Apart from any images, the entries are to be output exactly.

--- Stored data ---

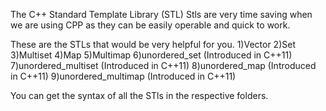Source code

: The C++ Standard Template Library (STL)
Stls are very time saving when we are using CPP as they can be easily operable and quick to work.

These are the STLs that would be very helpful for you.
1)Vector
2)Set
3)Multiset
4)Map
5)Multimap
6)unordered_set (Introduced in C++11)
7)unordered_multiset (Introduced in C++11)
8)unordered_map (Introduced in C++11)
9)unordered_multimap (Introduced in C++11)


You can get the syntax of all the STls in the respective folders.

---

- _Final answer_:
Source code

: The C++ Standard Template Library (STL)
Stls are very time saving when we are using CPP as they can be easily operable and quick to work.

These are the STLs that would be very helpful for you.
1)Vector
2)Set
3)Multiset
4)Map
5)Multimap
6)unordered_set (Introduced in C++11)
7)unordered_multiset (Introduced in C++11)
8)unordered_map (Introduced in C++11)
9)unordered_multimap (Introduced in C++11)


You can get the syntax of all the STls in the respective folders.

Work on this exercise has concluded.